» Stored data entries:
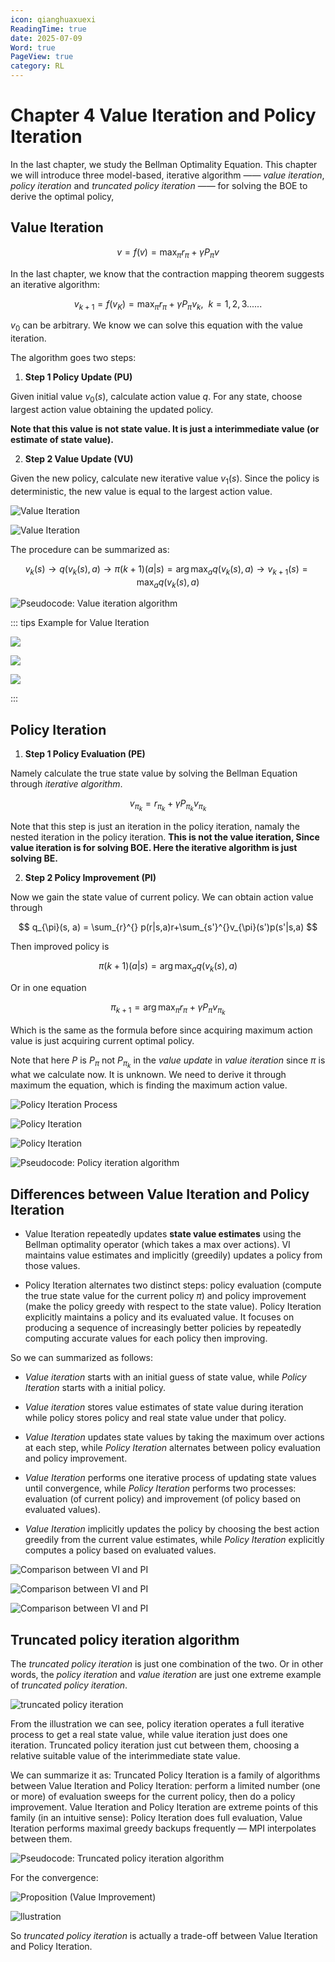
 ```yaml
---
icon: qianghuaxuexi
ReadingTime: true
date: 2025-07-09
Word: true
PageView: true
category: RL
---
```


# Chapter 4 Value Iteration and Policy Iteration

In the last chapter, we study the Bellman Optimality Equation. This chapter we will introduce three model-based, iterative algorithm —— *value iteration*, *policy iteration* and *truncated policy iteration* —— for solving the BOE to derive the optimal policy, 

## Value Iteration 

$$
v = f(v) = \max_{\pi} r_{\pi} + \gamma P_{\pi}v
$$

In the last chapter, we know that the contraction mapping theorem suggests an iterative algorithm:

$$
v_{k+1} = f(v_K) = \max_{\pi} r_{\pi} + \gamma P_{\pi}v_k, \ \ k=1,2,3......
$$

$v_0$ can be arbitrary. We know we can solve this equation with the value iteration.

The algorithm goes two steps:

1. **Step 1 Policy Update (PU)** 

Given initial value $v_0(s)$, calculate action value $q$. For any state, choose largest action value obtaining the updated policy.

**Note that this value is not state value. It is just a interimmediate value (or estimate of state value).**

2. **Step 2 Value Update (VU)**

Given the new policy, calculate new iterative value $v_1(s)$. Since the policy is deterministic, the new value is equal to the largest action value.

![Value Iteration](https://github.com/RyanLee-ljx/RyanLee-ljx.github.io/blob/image/RL/C4/1.png?raw=true)

![Value Iteration](https://github.com/RyanLee-ljx/RyanLee-ljx.github.io/blob/image/RL/C4/2.png?raw=true)

The procedure can be summarized as:

$$
v_k(s) \to q(v_k(s), a) \to \pi(k+1)(a|s) = \arg\max_{a} q(v_k(s), a) \to v_{k+1}(s) = \max_{a} q(v_k(s), a) 
$$

![Pseudocode: Value iteration algorithm](https://github.com/RyanLee-ljx/RyanLee-ljx.github.io/blob/image/RL/C4/3.png?raw=true)


::: tips Example for Value Iteration

![](https://github.com/RyanLee-ljx/RyanLee-ljx.github.io/blob/image/RL/C4/value_eg1.png?raw=true)

![](https://github.com/RyanLee-ljx/RyanLee-ljx.github.io/blob/image/RL/C4/value_eg2.png?raw=true)

![](https://github.com/RyanLee-ljx/RyanLee-ljx.github.io/blob/image/RL/C4/value_eg3.png?raw=true)

:::

## Policy Iteration

1. **Step 1 Policy Evaluation (PE)**

Namely calculate the true state value by solving the Bellman Equation through *iterative algorithm*.

$$
v_{\pi_{k}} = r_{\pi_{k}} + \gamma P_{\pi_{k}}v_{\pi_{k}}
$$

Note that this step is just an iteration in the policy iteration, namaly the nested iteration in the policy iteration. **This is not the value iteration, Since value iteration is for solving BOE. Here the iterative algorithm is just solving BE.**

2. **Step 2 Policy Improvement (PI)**

Now we gain the state value of current policy. We can obtain action value through

$$
q_{\pi}(s, a) = \sum_{r}^{} p(r|s,a)r+\sum_{s'}^{}v_{\pi}(s')p(s'|s,a) 
$$

Then improved policy is 

$$
\pi(k+1)(a|s) = \arg\max_{a} q(v_k(s), a)
$$

Or in one equation

$$
\pi_{k+1} = \arg\max_{\pi} r_{\pi} + \gamma P_{\pi}v_{\pi_{k}}
$$

Which is the same as the formula before since acquiring maximum action value is just acquiring current optimal policy.

Note that here $P$ is $P_{\pi}$ not $P_{\pi_{k}}$ in the *value update* in *value iteration* since $\pi$ is what we calculate now. It is unknown. We need to derive it through maximum the equation, which is finding the maximum action value.

![Policy Iteration Process](https://github.com/RyanLee-ljx/RyanLee-ljx.github.io/blob/image/RL/C4/4.png?raw=true)

<!-- ![Q1](https://github.com/RyanLee-ljx/RyanLee-ljx.github.io/blob/image/RL/C4/5.png?raw=true)

![Q2](https://github.com/RyanLee-ljx/RyanLee-ljx.github.io/blob/image/RL/C4/6.png?raw=true)

![Q3](https://github.com/RyanLee-ljx/RyanLee-ljx.github.io/blob/image/RL/C4/7.png?raw=true) -->

![Policy Iteration](https://github.com/RyanLee-ljx/RyanLee-ljx.github.io/blob/image/RL/C4/8.png?raw=true)

![Policy Iteration](https://github.com/RyanLee-ljx/RyanLee-ljx.github.io/blob/image/RL/C4/9.png?raw=true)

![Pseudocode: Policy iteration algorithm](https://github.com/RyanLee-ljx/RyanLee-ljx.github.io/blob/image/RL/C4/10.png?raw=true)

## Differences between Value Iteration and Policy Iteration

- Value Iteration repeatedly updates **state value estimates** using the Bellman optimality operator (which takes a max over actions). VI maintains value estimates and implicitly (greedily) updates a policy from those values.

- Policy Iteration alternates two distinct steps: policy evaluation (compute the true state value for the current policy $\pi$) and policy improvement (make the policy greedy with respect to the state value). Policy Iteration explicitly maintains a policy and its evaluated value.
It focuses on producing a sequence of increasingly better policies by repeatedly computing accurate values for each policy then improving.


So we can summarized as follows:

- *Value iteration* starts with an initial guess of state value, while *Policy Iteration* starts with a initial policy.

- *Value iteration* stores value estimates of state value during iteration while policy stores policy and real state value under that policy.

- *Value Iteration* updates state values by taking the maximum over actions at each step, while *Policy Iteration* alternates between policy evaluation and policy improvement.

- *Value Iteration* performs one iterative process of updating state values until convergence, while *Policy Iteration* performs two processes: evaluation (of current policy) and improvement (of policy based on evaluated values).

- *Value Iteration* implicitly updates the policy by choosing the best action greedily from the current value estimates, while *Policy Iteration* explicitly computes a policy based on evaluated values.

![Comparison between VI and PI](https://github.com/RyanLee-ljx/RyanLee-ljx.github.io/blob/image/RL/C4/11.png?raw=true)

![Comparison between VI and PI](https://github.com/RyanLee-ljx/RyanLee-ljx.github.io/blob/image/RL/C4/12.png?raw=true)

![Comparison between VI and PI](https://github.com/RyanLee-ljx/RyanLee-ljx.github.io/blob/image/RL/C4/13.png?raw=true)

## Truncated policy iteration algorithm

The *truncated policy iteration* is just one combination of the two. Or in other words, the *policy iteration* and *value iteration* are just one extreme example of *truncated policy iteration*.

![truncated policy iteration](https://github.com/RyanLee-ljx/RyanLee-ljx.github.io/blob/image/RL/C4/14.png?raw=true)

From the illustration we can see, policy iteration operates a full iterative process to get a real state value, while value iteration just does one iteration. Truncated policy iteration just cut between them, choosing a relative suitable value of the interimmediate state value.

We can summarize it as: 
Truncated Policy Iteration is a family of algorithms between Value Iteration and Policy Iteration: perform a limited number (one or more) of evaluation sweeps for the current policy, then do a policy improvement. Value Iteration and Policy Iteration are extreme points of this family (in an intuitive sense): Policy Iteration does full evaluation, Value Iteration performs maximal greedy backups frequently — MPI interpolates between them.

![Pseudocode: Truncated policy iteration algorithm](https://github.com/RyanLee-ljx/RyanLee-ljx.github.io/blob/image/RL/C4/15.png?raw=true)

For the convergence:

![Proposition (Value Improvement)](https://github.com/RyanLee-ljx/RyanLee-ljx.github.io/blob/image/RL/C4/16.png?raw=true)

![llustration](https://github.com/RyanLee-ljx/RyanLee-ljx.github.io/blob/image/RL/C4/17.png?raw=true)

So *truncated policy iteration* is actually a trade-off between Value Iteration and Policy Iteration.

» Exercise details: Return, with no change at all, every line in the entries above from the line containing "So we can summarized" through the line containing "- *Value Iteration* implicitly".

» Exercise solution:
So we can summarized as follows:

- *Value iteration* starts with an initial guess of state value, while *Policy Iteration* starts with a initial policy.

- *Value iteration* stores value estimates of state value during iteration while policy stores policy and real state value under that policy.

- *Value Iteration* updates state values by taking the maximum over actions at each step, while *Policy Iteration* alternates between policy evaluation and policy improvement.

- *Value Iteration* performs one iterative process of updating state values until convergence, while *Policy Iteration* performs two processes: evaluation (of current policy) and improvement (of policy based on evaluated values).

- *Value Iteration* implicitly updates the policy by choosing the best action greedily from the current value estimates, while *Policy Iteration* explicitly computes a policy based on evaluated values.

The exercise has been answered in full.